LA ETERNIDAD DE UN SOLO MOMENTO

1 0 0
                                    

Lleva el verdugo en sus manos las sogas que unirán las pieles, lo necesiten éstas o no. Lleva y palpa las ásperas herramientas que unirán en el tiempo dos puntos separados del espacio. Acaso su inquietud se obnubila porque sabe que su inexperiencia está supervisada, y necesita no sentir debilidades porque es imperioso demostrarse que es un hombre con deber de hombre. El amplio y estrecho pasillo lo relega a la esperada compañía. En las paredes la noche comienza a morirse por las luces. Próximos al último tramo, alguno de los tres (nunca se supo cual), utiliza la llave. El firme hierro establece la puerta y la puerta de firme hierro, al condenado. Demasiado sosegado dejó que sus manos sean atadas. Ni una súplica se escuchó en su boca. No dejó ningún eco la posibilidad de sus últimas palabras. El verdugo piensa que esa carne que está tocando en breve estaría deshecha. Ahora el dédalo de recintos y cámaras los dejan en el día, en cuyo comienzo se someten a su precisión, a su fulgor.

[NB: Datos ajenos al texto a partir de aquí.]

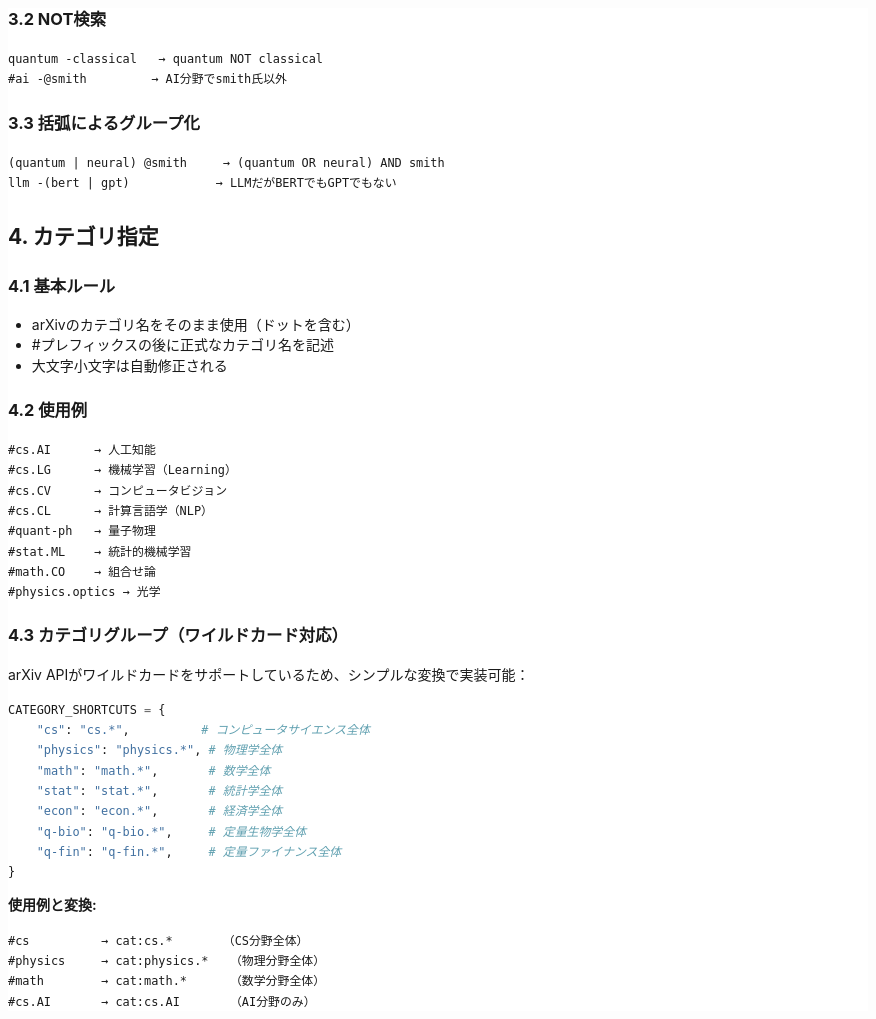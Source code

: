 ### 3.2 NOT検索
```
quantum -classical   → quantum NOT classical
#ai -@smith         → AI分野でsmith氏以外
```

### 3.3 括弧によるグループ化
```
(quantum | neural) @smith     → (quantum OR neural) AND smith
llm -(bert | gpt)            → LLMだがBERTでもGPTでもない
```

## 4. カテゴリ指定

### 4.1 基本ルール
- arXivのカテゴリ名をそのまま使用（ドットを含む）
- #プレフィックスの後に正式なカテゴリ名を記述
- 大文字小文字は自動修正される

### 4.2 使用例
```
#cs.AI      → 人工知能
#cs.LG      → 機械学習（Learning）
#cs.CV      → コンピュータビジョン
#cs.CL      → 計算言語学（NLP）
#quant-ph   → 量子物理
#stat.ML    → 統計的機械学習
#math.CO    → 組合せ論
#physics.optics → 光学
```

### 4.3 カテゴリグループ（ワイルドカード対応）

arXiv APIがワイルドカードをサポートしているため、シンプルな変換で実装可能：

```python
CATEGORY_SHORTCUTS = {
    "cs": "cs.*",          # コンピュータサイエンス全体
    "physics": "physics.*", # 物理学全体
    "math": "math.*",       # 数学全体
    "stat": "stat.*",       # 統計学全体
    "econ": "econ.*",       # 経済学全体
    "q-bio": "q-bio.*",     # 定量生物学全体
    "q-fin": "q-fin.*",     # 定量ファイナンス全体
}
```

**使用例と変換:**
```
#cs          → cat:cs.*       （CS分野全体）
#physics     → cat:physics.*   （物理分野全体）
#math        → cat:math.*      （数学分野全体）
#cs.AI       → cat:cs.AI       （AI分野のみ）
```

El camino es, en la sensación, dilatado; las precarias edificaciones van despidiendo de sus oscuridades a las gentes y se acumulan y se congregan en la distancia. Lo que sea que haya en los horizontes, siempre dará miedo. Entonces el verdugo nota las lágrimas, pero aún ni una súplica en el rostro del condenado. Va sintiendo cercanos y familiares los rasgos que mantiene ese rostro que no ha visto (o no se ha atrevido a ver) sino en la penumbra fría de la celda.

Nadie en la columna vio llegar la noche y con ella las estrellas. Al cabo de una eternidad desplazándose, el hombre llega a los mismos lugares. Todos pisaban la tierra en silencio. Allí el bronce comenzó a verse: la soberbia de los músculos, el movimiento, las astas. Ya no había lágrimas en el condenado; se habían secado con el rosado crepúsculo que los traía. No brotaban nuevas tal vez porque estaba siendo más final la muerte para él que al comienzo del día.

Llegando, la congregación que se abre; el verdugo procede a atarle los tobillos. Los maderos aún no sufrían del fuego. Los tres lo introducen bajo los ojos de todos; la cavidad aquella ya está llena de un ser humano. La última mirada, casi en la oscuridad, le había parecido demasiado real al verdugo. No tuvo rato para pensar, porque el fuego ya estaba asediando al bronce. Poco a poco comenzaba a bramar el toro. Y el aumento del suplicio se entrelazaba con el murmullo de los presentes, que a él comenzaban a observarlo. En los aires se veía ya lo que dejaba esa forma cambiante; aún se olían los miembros abrasados de Perilo. En los aires de lo que fue Cartago aún están las venas expresadas del fuego, la piel viva muriéndose.

Allí comienza a ser escrutado por las miradas y él los mira mientras ellos lo miran. No había un reproche en ese acto, sino una curiosidad. Decide abrirse paso entre los presentes, mientras piensa que el incienso no había funcionado porque el olor a vísceras se había apoderado de la atmósfera. Todos lo miraban y él huía con un ardor, el ardor irreconciliable del remordimiento. Huye lo suficiente para no ser encontrado, porque los miembros calcinados se le venían rindiendo a la voluntad. No se sabe dónde cae, pero lo sensato es suponer que cae en un páramo que nadie ha encontrado y que muere mientras se mira las manos que ya no tienen carne.